Project Active from to State and Political Economy

This research project seeks to understand the nature of funding political parties in Ghana and how it affects democratic politics. Political parties are the core of modern representative democracy. Multi-party democratic politics in Ghana dates back to the late 1940s. The process through which political parties mobilise funds for their electoral activities has been recognized as an essential ingredient of consolidating multi-party democratic politics.

Major stakeholders of Ghana’s multi-party democracy are increasingly becoming alarmed at a growing tendency of Ghana’s political parties to reward wealthy party financiers with the decision-making offices within the political parties and Government. It is crucial that the nature of funding political parties is understood by stakeholders, and appropriate public policies initiated to help promote good democratic politics in Ghana.

The research project in Ghana will examine the nature of funding political parties, the role of the institutional framework in promoting plutocratic politics, and policy recommendations made by stakeholders about how best to finance political parties to promote good governance.
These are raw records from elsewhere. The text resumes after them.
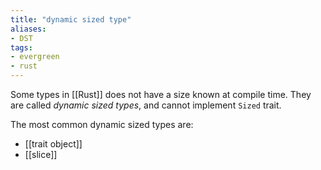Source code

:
 ```yaml
---
title: "dynamic sized type"
aliases:
- DST
tags:
- evergreen
- rust
---
```


Some types in [[Rust]] does not have a size known at compile time. They are called _dynamic sized types_, and cannot implement `Sized` trait.

The most common dynamic sized types are:
- [[trait object]]
- [[slice]]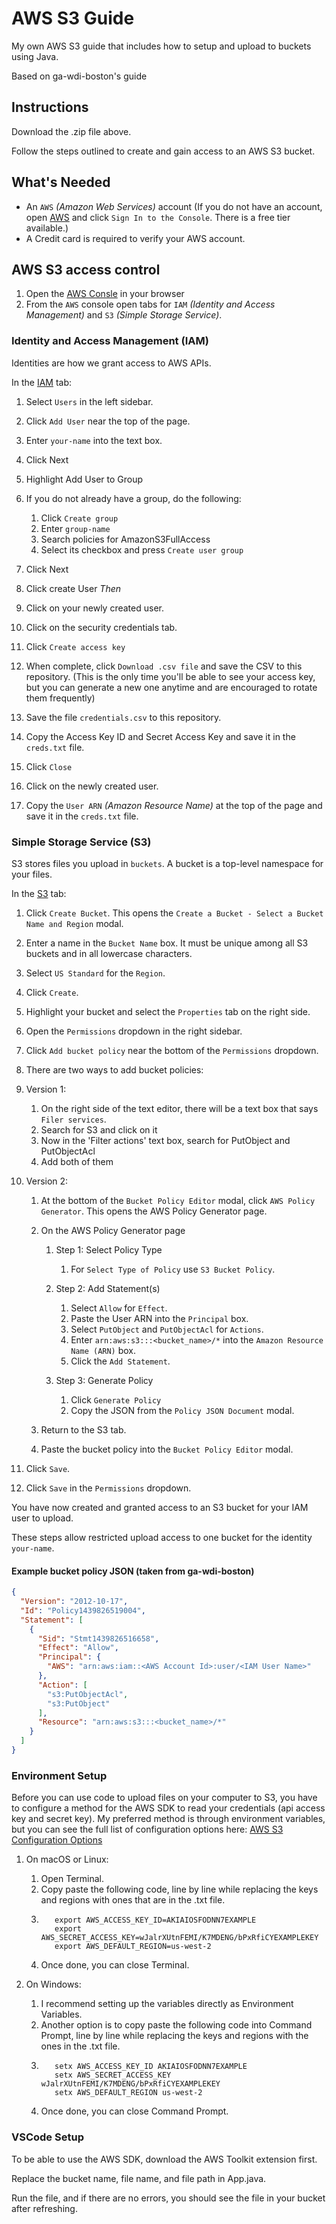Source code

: # AWS S3 Guide
My own AWS S3 guide that includes how to setup and upload to buckets using Java.

Based on ga-wdi-boston's guide


## Instructions

Download the .zip file above.

Follow the steps outlined to create and gain access to an AWS S3 bucket.

## What's Needed

-   An `AWS` _(Amazon Web Services)_ account (If you do not have an account, open [AWS](https://aws.amazon.com/) and click
 `Sign In to the Console`. There is a free tier available.)
-   A Credit card is required to verify your AWS account.

## AWS S3 access control

1.  Open the [AWS Consle](https://console.aws.amazon.com/console/) in your
 browser
1.  From the `AWS` console open tabs for
 `IAM` _(Identity and Access Management)_ and `S3` _(Simple Storage Service)_.

### Identity and Access Management (IAM)

Identities are how we grant access to AWS APIs.

In the [IAM](https://console.aws.amazon.com/iam) tab:


1.  Select `Users` in the left sidebar.
1.  Click `Add User` near the top of the page.
1.  Enter `your-name` into the text box.
1.  Click Next
1.  Highlight Add User to Group
1.  If you do not already have a group, do the following:

    1. Click `Create group`
    1. Enter `group-name`
    1. Search policies for AmazonS3FullAccess
    1. Select its checkbox and press `Create user group`

1.  Click Next
1.  Click create User
_Then_
1.  Click on your newly created user.
1.  Click on the security credentials tab.
1.  Click `Create access key`
1.  When complete, click `Download .csv file` and save the CSV to this repository. (This is
the only time you'll be able to see your access key, but you can generate a new one anytime
and are encouraged to rotate them frequently)
1.  Save the file `credentials.csv` to this repository.
1.  Copy the Access Key ID and Secret Access Key and save it in the ```creds.txt``` file.
1.  Click `Close`
1.  Click on the newly created user.
1.  Copy the `User ARN` _(Amazon Resource Name)_ at the top of the page and save it in the ```creds.txt``` file.

### Simple Storage Service (S3)

S3 stores files you upload in `buckets`.  A bucket is a top-level namespace
 for your files.

In the [S3](https://console.aws.amazon.com/s3) tab:

1.  Click `Create Bucket`.
 This opens the `Create a Bucket - Select a Bucket Name and Region` modal.
1.  Enter a name in the `Bucket Name` box. It must be unique among all S3
 buckets and in all lowercase characters.
1.  Select `US Standard` for the `Region`.
1.  Click `Create`.
1.  Highlight your bucket and select the `Properties` tab on the right side.
1.  Open the `Permissions` dropdown in the right sidebar.
1.  Click `Add bucket policy` near the bottom of the `Permissions` dropdown.
1.  There are two ways to add bucket policies:

1. Version 1:
    1. On the right side of the text editor, there will be a text box that
      says `Filer services`.
    1. Search for S3 and click on it
    1. Now in the 'Filter actions' text box, search for PutObject and PutObjectAcl
    1. Add both of them

1. Version 2:
    1.  At the bottom of the `Bucket Policy Editor` modal,
     click `AWS Policy Generator`.  This opens the AWS Policy Generator page.
    1.  On the AWS Policy Generator page

        1.  Step 1: Select Policy Type

            1.  For `Select Type of Policy` use `S3 Bucket Policy`.

        1.  Step 2: Add Statement(s)

            1.  Select `Allow` for `Effect`.
            1.  Paste the User ARN into the `Principal` box.
            1.  Select `PutObject` and `PutObjectAcl` for `Actions`.
            1.  Enter `arn:aws:s3:::<bucket_name>/*` into the
              `Amazon Resource Name (ARN)` box.
            1.  Click the `Add Statement`.

        1.  Step 3: Generate Policy

            1.  Click `Generate Policy`
            1.  Copy the JSON from the `Policy JSON Document` modal.

    1.  Return to the S3 tab.
    1.  Paste the bucket policy into the `Bucket Policy Editor` modal.
    
    
1.  Click `Save`.
1.  Click `Save` in the `Permissions` dropdown.

You have now created and granted access to an S3 bucket for your IAM user to upload.

These steps allow restricted upload access to one bucket for the identity `your-name`.


#### Example bucket policy JSON (taken from ga-wdi-boston)

```json
{
  "Version": "2012-10-17",
  "Id": "Policy1439826519004",
  "Statement": [
    {
      "Sid": "Stmt1439826516658",
      "Effect": "Allow",
      "Principal": {
        "AWS": "arn:aws:iam::<AWS Account Id>:user/<IAM User Name>"
      },
      "Action": [
        "s3:PutObjectAcl",
        "s3:PutObject"
      ],
      "Resource": "arn:aws:s3:::<bucket_name>/*"
    }
  ]
}
```

### Environment Setup

Before you can use code to upload files on your computer to S3, you have to configure
a method for the AWS SDK to read your credentials (api access key and secret key). 
My preferred method is through environment variables, but you can see the full list 
of configuration options here: [AWS S3 Configuration Options](https://docs.aws.amazon.com/cli/latest/userguide/cli-chap-configure.html)

1. On macOS or Linux:

    1.  Open Terminal.
    1.  Copy paste the following code, line by line while replacing the keys and regions
        with ones that are in the .txt file.
    1.  ```
           export AWS_ACCESS_KEY_ID=AKIAIOSFODNN7EXAMPLE
           export AWS_SECRET_ACCESS_KEY=wJalrXUtnFEMI/K7MDENG/bPxRfiCYEXAMPLEKEY
           export AWS_DEFAULT_REGION=us-west-2
           ```
    1.  Once done, you can close Terminal.

1. On Windows:

    1.  I recommend setting up the variables directly as Environment Variables.
    1.  Another option is to copy paste the following code into Command Prompt, line by line 
        while replacing the keys and regions with the ones in the .txt file.
    1.  ```
           setx AWS_ACCESS_KEY_ID AKIAIOSFODNN7EXAMPLE
           setx AWS_SECRET_ACCESS_KEY wJalrXUtnFEMI/K7MDENG/bPxRfiCYEXAMPLEKEY
           setx AWS_DEFAULT_REGION us-west-2
           ```
    1.  Once done, you can close Command Prompt.

### VSCode Setup

To be able to use the AWS SDK, download the AWS Toolkit extension first.

Replace the bucket name, file name, and file path in App.java.

Run the file, and if there are no errors, you should see the file in your bucket after refreshing.
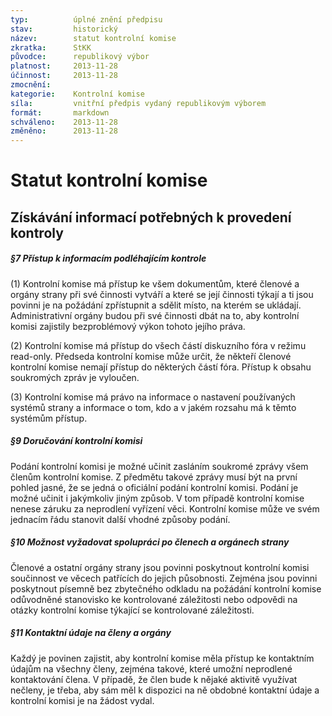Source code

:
 ```yaml
---
typ:          úplné znění předpisu
stav:         historický
název:        statut kontrolní komise
zkratka:      StKK
původce:      republikový výbor
platnost:     2013-11-28
účinnost:     2013-11-28
zmocnění:     
kategorie:    Kontrolní komise
síla:         vnitřní předpis vydaný republikovým výborem
formát:       markdown
schváleno:    2013-11-28
změněno:      2013-11-28
---
```

<!--# **28.11.2013 00:24 **![image alt text](image_0.png)**[** ](http://www.pirati.cz/rules/stkk?rev=1385594666&do=diff)**[rules:stk**k](http://www.pirati.cz/rules/stkk?rev=1385594666)** – [Základní ustanovení] ****Mgr. Bc. Jakub Michálek**-->

# **Statut kontrolní komise**

## Získávání informací potřebných k provedení kontroly

##### **§7 Přístup k informacím podléhajícím kontrole**

(1) Kontrolní komise má přístup ke všem dokumentům, které členové a orgány strany při své činnosti vytváří a které se její činnosti týkají a ti jsou povinni je na požádání zpřístupnit a sdělit místo, na kterém se ukládají. Administrativní orgány budou při své činnosti dbát na to, aby kontrolní komisi zajistily bezproblémový výkon tohoto jejího práva.

(2) Kontrolní komise má přístup do všech částí diskuzního fóra v režimu read-only. Předseda kontrolní komise může určit, že někteří členové kontrolní komise nemají přístup do některých částí fóra. Přístup k obsahu soukromých zpráv je vyloučen.

(3) Kontrolní komise má právo na informace o nastavení používaných systémů strany a informace o tom, kdo a v jakém rozsahu má k těmto systémům přístup.

##### **§9 Doručování kontrolní komisi**

Podání kontrolní komisi je možné učinit zasláním soukromé zprávy všem členům kontrolní komise. Z předmětu takové zprávy musí být na první pohled jasné, že se jedná o oficiální podání kontrolní komisi. Podání je možné učinit i jakýmkoliv jiným způsob. V tom případě kontrolní komise nenese záruku za neprodlení vyřízení věci. Kontrolní komise může ve svém jednacím řádu stanovit další vhodné způsoby podání.

##### **§10 Možnost vyžadovat spolupráci po členech a orgánech strany**

Členové a ostatní orgány strany jsou povinni poskytnout kontrolní komisi součinnost ve věcech patřících do jejich působnosti. Zejména jsou povinni poskytnout písemně bez zbytečného odkladu na požádání kontrolní komise odůvodněné stanovisko ke kontrolované záležitosti nebo odpovědi na otázky kontrolní komise týkající se kontrolované záležitosti.

##### **§11 Kontaktní údaje na členy a orgány**

Každý je povinen zajistit, aby kontrolní komise měla přístup ke kontaktním údajům na všechny členy, zejména takové, které umožní neprodlené kontaktování člena. V případě, že člen bude k nějaké aktivitě využívat nečleny, je třeba, aby sám měl k dispozici na ně obdobné kontaktní údaje a kontrolní komisi je na žádost vydal.

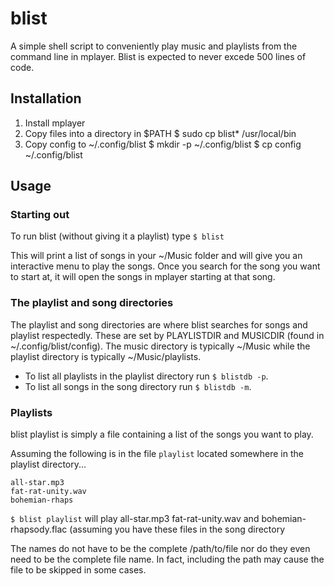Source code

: # blist

A simple shell script to conveniently play music and playlists from the
command line in mplayer. Blist is expected to never excede 500 lines of code.

## Installation

1. Install mplayer
2. Copy files into a directory in $PATH
    $ sudo cp blist* /usr/local/bin
3. Copy config to ~/.config/blist
    $ mkdir -p ~/.config/blist
		$ cp config ~/.config/blist

## Usage

### Starting out

To run blist (without giving it a playlist) type `$ blist`

This will print a list of songs in your ~/Music folder and will give you an
interactive menu to play the songs. Once you search for the song you want to
start at, it will open the songs in mplayer starting at that song. 

### The playlist and song directories

The playlist and song directories are where blist searches for songs and
playlist respectedly. These are set by PLAYLISTDIR and MUSICDIR (found in
~/.config/blist/config). The music directory is typically ~/Music while the
playlist directory is typically ~/Music/playlists.  

 - To list all playlists in the playlist directory run `$ blistdb -p`.
 - To list all songs in the song directory run `$ blistdb -m`.

### Playlists

blist playlist is simply a file containing a list of the songs you want to play.

Assuming the following is in the file `playlist` located somewhere in the
playlist directory...

```
all-star.mp3
fat-rat-unity.wav
bohemian-rhaps
```

`$ blist playlist` will play all-star.mp3 fat-rat-unity.wav and
bohemian-rhapsody.flac (assuming you have these files in the song directory

The names do not have to be the complete /path/to/file nor do they even need to
be the complete file name. In fact, including the path may cause the file to be
skipped in some cases.
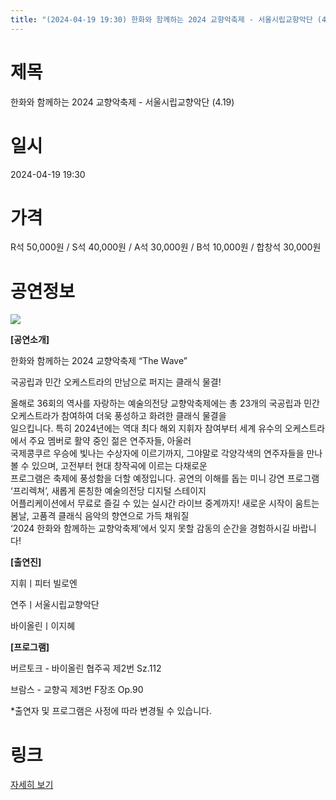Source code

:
 ```yaml
---
title: "(2024-04-19 19:30) 한화와 함께하는 2024 교향악축제 - 서울시립교향악단 (4.19)"
---
```


# 제목
한화와 함께하는 2024 교향악축제 - 서울시립교향악단 (4.19)

# 일시
2024-04-19 19:30

# 가격
R석 50,000원 / S석 40,000원 / A석 30,000원 / B석 10,000원 / 합창석 30,000원

# 공연정보
![](https://center.sac.or.kr/SAC/File/RentConfirm/editor/1839170c-2775-4e61-a737-e3af4e08f121)  
  
    
**[공연소개]**  
  
한화와 함께하는 2024 교향악축제 “The Wave”  
  
국공립과 민간 오케스트라의 만남으로 퍼지는 클래식 물결!  
  
올해로 36회의 역사를 자랑하는 예술의전당 교향악축제에는 총 23개의 국공립과 민간 오케스트라가 참여하여 더욱 풍성하고 화려한 클래식 물결을  
일으킵니다. 특히 2024년에는 역대 최다 해외 지휘자 참여부터 세계 유수의 오케스트라에서 주요 멤버로 활약 중인 젊은 연주자들, 아울러  
국제콩쿠르 우승에 빛나는 수상자에 이르기까지, 그야말로 각양각색의 연주자들을 만나볼 수 있으며, 고전부터 현대 창작곡에 이르는 다채로운  
프로그램은 축제에 풍성함을 더할 예정입니다. 공연의 이해를 돕는 미니 강연 프로그램 ‘프리렉쳐’, 새롭게 론칭한 예술의전당 디지털 스테이지  
어플리케이션에서 무료로 즐길 수 있는 실시간 라이브 중계까지! 새로운 시작이 움트는 봄날, 고품격 클래식 음악의 향연으로 가득 채워질  
‘2024 한화와 함께하는 교향악축제’에서 잊지 못할 감동의 순간을 경험하시길 바랍니다!  
  
**[출연진]**  
  
지휘ㅣ피터 빌로엔  
  
연주ㅣ서울시립교향악단  
  
바이올린ㅣ이지혜  
  
**[프로그램]**  
  
버르토크 - 바이올린 협주곡 제2번 Sz.112  
  
브람스 - 교향곡 제3번 F장조 Op.90  
  
*출연자 및 프로그램은 사정에 따라 변경될 수 있습니다.   
  


# 링크
[자세히 보기](https://www.sac.or.kr/site/main/show/show_view?SN=60227 "https://www.sac.or.kr/site/main/show/show_view?SN=60227")
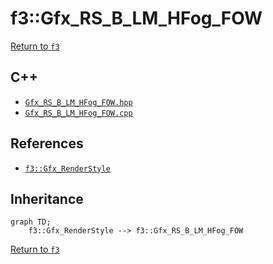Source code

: # f3::Gfx_RS_B_LM_HFog_FOW

[Return to `f3`](/docs/f3.md)

## C++

- [`Gfx_RS_B_LM_HFog_FOW.hpp`](/src/f3/Gfx_RS_B_LM_HFog_FOW.hpp)
- [`Gfx_RS_B_LM_HFog_FOW.cpp`](/src/f3/Gfx_RS_B_LM_HFog_FOW.cpp)

## References

- [`f3::Gfx_RenderStyle`](/docs/f3/Gfx_RenderStyle.md)

## Inheritance

```mermaid
graph TD;
    f3::Gfx_RenderStyle --> f3::Gfx_RS_B_LM_HFog_FOW
```

[Return to `f3`](/docs/f3.md)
It is hoped that the research output will influence the development of appropriate policies and institutions to cure the problem of plutocracy in Ghana’s multi-party democratic system.

This project is a direct response to expressions of interest in the making of a policy to govern the funding of political parties in Ghana. Particularly since the country’s return to multi-party democracy in 1992, such expressions of interests have come from political parties within and outside Ghana’s Parliament, the Electoral Commission of Ghana, Civil Society Organizations (such as CDD-Ghana and IDEG), and some international development partners.